**Problem requirements:** Each line of the records is to be copied verbatim.

**Records:**
┌──
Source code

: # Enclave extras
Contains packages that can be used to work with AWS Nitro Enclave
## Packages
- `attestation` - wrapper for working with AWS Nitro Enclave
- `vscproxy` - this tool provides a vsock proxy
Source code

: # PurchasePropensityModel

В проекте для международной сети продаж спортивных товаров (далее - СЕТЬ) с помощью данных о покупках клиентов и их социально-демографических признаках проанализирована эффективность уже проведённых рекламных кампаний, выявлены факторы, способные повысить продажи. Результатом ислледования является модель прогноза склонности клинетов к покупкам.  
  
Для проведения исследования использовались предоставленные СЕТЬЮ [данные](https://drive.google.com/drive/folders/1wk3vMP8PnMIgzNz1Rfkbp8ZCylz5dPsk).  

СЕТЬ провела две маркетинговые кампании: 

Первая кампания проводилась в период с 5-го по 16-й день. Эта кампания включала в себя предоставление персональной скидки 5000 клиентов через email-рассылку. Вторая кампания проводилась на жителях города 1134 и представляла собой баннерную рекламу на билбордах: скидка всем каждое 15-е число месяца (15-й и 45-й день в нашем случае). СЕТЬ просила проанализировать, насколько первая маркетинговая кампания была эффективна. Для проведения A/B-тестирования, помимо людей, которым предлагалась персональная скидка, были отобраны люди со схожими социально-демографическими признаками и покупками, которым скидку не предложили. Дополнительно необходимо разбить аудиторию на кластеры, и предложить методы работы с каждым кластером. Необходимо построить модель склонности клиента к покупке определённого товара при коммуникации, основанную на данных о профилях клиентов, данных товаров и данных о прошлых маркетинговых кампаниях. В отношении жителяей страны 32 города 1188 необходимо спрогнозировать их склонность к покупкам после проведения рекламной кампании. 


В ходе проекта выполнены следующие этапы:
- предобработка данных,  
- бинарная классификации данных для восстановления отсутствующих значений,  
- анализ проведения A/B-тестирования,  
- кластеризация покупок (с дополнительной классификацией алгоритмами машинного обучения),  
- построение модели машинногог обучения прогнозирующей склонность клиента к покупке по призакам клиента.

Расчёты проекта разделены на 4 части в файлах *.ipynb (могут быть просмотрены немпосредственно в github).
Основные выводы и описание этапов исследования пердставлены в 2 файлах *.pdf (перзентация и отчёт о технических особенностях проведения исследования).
└──
**Output for this task:**
Source code

: # Enclave extras
Contains packages that can be used to work with AWS Nitro Enclave
## Packages
- `attestation` - wrapper for working with AWS Nitro Enclave
- `vscproxy` - this tool provides a vsock proxy
Source code

: # PurchasePropensityModel

В проекте для международной сети продаж спортивных товаров (далее - СЕТЬ) с помощью данных о покупках клиентов и их социально-демографических признаках проанализирована эффективность уже проведённых рекламных кампаний, выявлены факторы, способные повысить продажи. Результатом ислледования является модель прогноза склонности клинетов к покупкам.  
  
Для проведения исследования использовались предоставленные СЕТЬЮ [данные](https://drive.google.com/drive/folders/1wk3vMP8PnMIgzNz1Rfkbp8ZCylz5dPsk).  

СЕТЬ провела две маркетинговые кампании: 

Первая кампания проводилась в период с 5-го по 16-й день. Эта кампания включала в себя предоставление персональной скидки 5000 клиентов через email-рассылку. Вторая кампания проводилась на жителях города 1134 и представляла собой баннерную рекламу на билбордах: скидка всем каждое 15-е число месяца (15-й и 45-й день в нашем случае). СЕТЬ просила проанализировать, насколько первая маркетинговая кампания была эффективна. Для проведения A/B-тестирования, помимо людей, которым предлагалась персональная скидка, были отобраны люди со схожими социально-демографическими признаками и покупками, которым скидку не предложили. Дополнительно необходимо разбить аудиторию на кластеры, и предложить методы работы с каждым кластером. Необходимо построить модель склонности клиента к покупке определённого товара при коммуникации, основанную на данных о профилях клиентов, данных товаров и данных о прошлых маркетинговых кампаниях. В отношении жителяей страны 32 города 1188 необходимо спрогнозировать их склонность к покупкам после проведения рекламной кампании. 


В ходе проекта выполнены следующие этапы:
- предобработка данных,  
- бинарная классификации данных для восстановления отсутствующих значений,  
- анализ проведения A/B-тестирования,  
- кластеризация покупок (с дополнительной классификацией алгоритмами машинного обучения),  
- построение модели машинногог обучения прогнозирующей склонность клиента к покупке по призакам клиента.

Расчёты проекта разделены на 4 части в файлах *.ipynb (могут быть просмотрены немпосредственно в github).
Основные выводы и описание этапов исследования пердставлены в 2 файлах *.pdf (перзентация и отчёт о технических особенностях проведения исследования).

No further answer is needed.